Kullandığımız örüntü tanıma yöntemi başarısızlık olasılığını gösteren bir istatistik üretmiyor. Ancak, bu metodoloji ardışık yedi başkanlık seçimini başarılı bir şekilde tahmin etti. Bu tür bir tahminler dizisinin şans ile belirlenme olasılığı binde 8’dir. Dolayısıyla bu şans eseri bir başarı değil, bilakis modelin geçerliğinin kanıtı.
- Son 27 yıldır yedi başkanı doğru tahmin ettiniz. Bu süreçte herhangi bir parti veya bürokrattan teklif aldınız mı?
1991’de
Arkansas Valisi Bill Clinton’ın özel asistanı Kay Goss’dan bir davet almıştım. O sıralarda Cumhuriyetçi Başkan
George W. Bush oldukça popülerdi ve önde gelen Demokratlar ona karşı savaşmak istemiyordu. Ancak, 1990’da basılan ‘Başkanlığa Götüren 13 Anahtar’ adlı kitabımda Bush’un başkan seçilebileceğini modelimi kullanarak tahmin etmiştim. Goss bana, Bush’un 1992 seçimlerinde mağlup olup olmayacağını konusunda sorular sormuştu, tahminlerimi ona anlattım. O da kitabımın bir kopyası ile Bush’un neden kazanacağının argümanlarını Clinton’a iletti.
-Kullandığınız modelleme çok partili bir sistemin uygulandığı ülkelerde, örneğin Türkiye’de kullanılabilir mi?
Mümkün olabilir. Ancak çok partili bir sistemde uygulamak daha zor olur. Benim hazırladığım 13 Anahtar Soru modeli, kararlı iki partili sistemler için tasarlandı. Ama farklı bir
seçim sistemi için de yeni anahtarlar oluşturarak, çok partili bir sistemde iktidardaki partinin kalıp kalamayacağı tahmin edilebilir.
- Siyasal ve tarihsel değişkenlerden oluşan 13 soruyu nasıl belirlediniz?

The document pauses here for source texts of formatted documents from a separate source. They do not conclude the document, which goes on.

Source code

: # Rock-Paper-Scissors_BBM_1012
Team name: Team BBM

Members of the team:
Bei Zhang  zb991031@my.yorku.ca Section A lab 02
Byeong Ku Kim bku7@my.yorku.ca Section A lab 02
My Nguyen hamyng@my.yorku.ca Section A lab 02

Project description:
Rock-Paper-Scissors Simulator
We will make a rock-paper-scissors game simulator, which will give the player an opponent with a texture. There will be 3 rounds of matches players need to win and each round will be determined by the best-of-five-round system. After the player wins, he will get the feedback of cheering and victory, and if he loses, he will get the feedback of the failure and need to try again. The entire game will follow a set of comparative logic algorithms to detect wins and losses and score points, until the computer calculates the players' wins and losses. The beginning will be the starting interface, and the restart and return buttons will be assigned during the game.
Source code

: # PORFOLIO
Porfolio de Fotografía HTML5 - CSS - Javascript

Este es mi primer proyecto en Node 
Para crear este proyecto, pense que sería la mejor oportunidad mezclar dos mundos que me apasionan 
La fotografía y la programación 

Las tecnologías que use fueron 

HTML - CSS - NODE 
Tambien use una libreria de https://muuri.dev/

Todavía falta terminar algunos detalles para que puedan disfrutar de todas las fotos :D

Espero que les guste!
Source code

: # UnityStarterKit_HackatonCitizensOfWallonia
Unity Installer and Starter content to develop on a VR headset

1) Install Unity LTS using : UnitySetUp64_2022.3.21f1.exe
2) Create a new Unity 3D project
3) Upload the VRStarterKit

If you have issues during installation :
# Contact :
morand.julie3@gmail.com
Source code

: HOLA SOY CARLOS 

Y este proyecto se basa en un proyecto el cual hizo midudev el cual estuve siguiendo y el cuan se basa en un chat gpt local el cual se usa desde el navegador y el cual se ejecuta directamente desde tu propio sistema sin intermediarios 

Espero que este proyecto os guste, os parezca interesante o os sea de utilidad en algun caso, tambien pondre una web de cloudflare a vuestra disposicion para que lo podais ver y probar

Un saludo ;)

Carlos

Değişkenleri belirlerken esas aldığımız teori şuydu: Amerikan seçimlerinde oylar çoğunlukla Beyaz Saray’ı elinde bulunduran partinin performansına bağlı olarak artar ya da azalır. Dolayısıyla, değişkenlerimiz Beyaz Saray’daki iktidar partisinin gücünü, birliğini ve performansını ölçmeye yönelik. Örüntü tanıma metodolojisi geniş değişkenler kümesinden, iktidar partisinin kazandığı seçimlerle muhalefet partisinin kazandığı seçimler arasındaki en iyi ayırımı veren değişkenleri belirliyor.
-Bu yöntemi (algoritmayı) oluşturmak ve geliştirmek ne kadar vaktinizi aldı?
‘Anahtarlar’ı geliştirmek için istatistiksel araştırmamız yaklaşık iki ayımızı aldı. Fakat, kitabımı okuyan ve sistemi anlayan biri 13 soruyu cevaplandırıp tahminini geliştirebilir.
13 ANAHTAR SORU:
• İktidar partisi ara seçimlerde
Temsilciler Meclisi’ndeki
sandalye sayısını artırdı mı?
• Görevdeki partinin adayı ilk seçmenler toplantısında mevcut oyların 2/3’ünü aldı mı?
• İktidardaki partinin adayı aynı kaldı mı?
• Oyların en az yüzde 5’ini alan üçüncü parti ya da
bağımsız aday var mı?
• Seçim kampanyası süresince ekonomi büyüdü mü?
• İktidar döneminde kişi başına ekonomik büyüme, önceki iki dönem için ortalama büyümeye eşit veya ondan fazla mı?
• Yönetim, dönem boyunca büyük politika değişikliğine gitti mi?
• Döneminde toplumun çözülmesine yol açabilecek büyük kargaşalıkların önü alındı mı?
• Doğrudan başkana dokunan büyük skandallar önlendi mi?
• Dönem boyunca ulusal çıkarları veya dünyadaki duruşunu zaafa uğratacak askerî ya da siyasi başarısızlıkların yaşanması engellenebildi mi?
• Dönem boyunca ulusal çıkarları veya dünyadaki duruşunu geliştirecek şekilde askerî ya da siyasi bir başarı gerçekleştirilebildi mi?
• Görevdeki partinin adayı karizmatik bir aday ya da ulusal bir kahraman mı?
• Rakip aday karizmatik olmadığı gibi ulusal bir kahraman da değil mi?
Yöneylem araştırması uzmanı Doç. Dr. Eyüp Çetin:
“LICHTMAN’IN YAKLAŞIMI TÜRKİYE’YE DE UYARLANABİLİR”
Allan Litchman’ın başkanlık ve senatörlük seçimlerini tahmin için kullandığı modelin Türkiye’deki seçimlere de uygulanabileceğini ifade edenler var. Tıp, psikoloji ve reklam alanında matematiksel modeller üzerinde çalışan yöneylem araştırması uzmanı Doç. Dr. Eyüp Çetin, bu görüşte olanlardan: “Litchman’ın geliştirdiği ve bilimsel makalelere konu olan model sosyal alanlarda kullanılan başarılı bir istatistiksel yaklaşım. Yöntemin son yedi başkanlık seçiminin sonuçlarını başarıyla tahmin etmesi modelin başarısının da göstergesi. Söz konusu yaklaşımın yeniden yapılandırılması hâlinde Türkiye’de de kullanılabilmesi mümkün. Ayrıca, yöneylem araştırması, istatistik ve veri madenciliği disiplinlerinin etkin araçlarıyla da seçim sonuçlarının tahminine yönelik farklı örüntü tanıma ve bilgi keşfi çalışmaları yapılabilir.
Simülasyon, oyun teorisi ve çeşitli sayısal karar modelleri ile de siyasi partilerin uygulayabileceği optimal stratejiler geliştirilebilir.”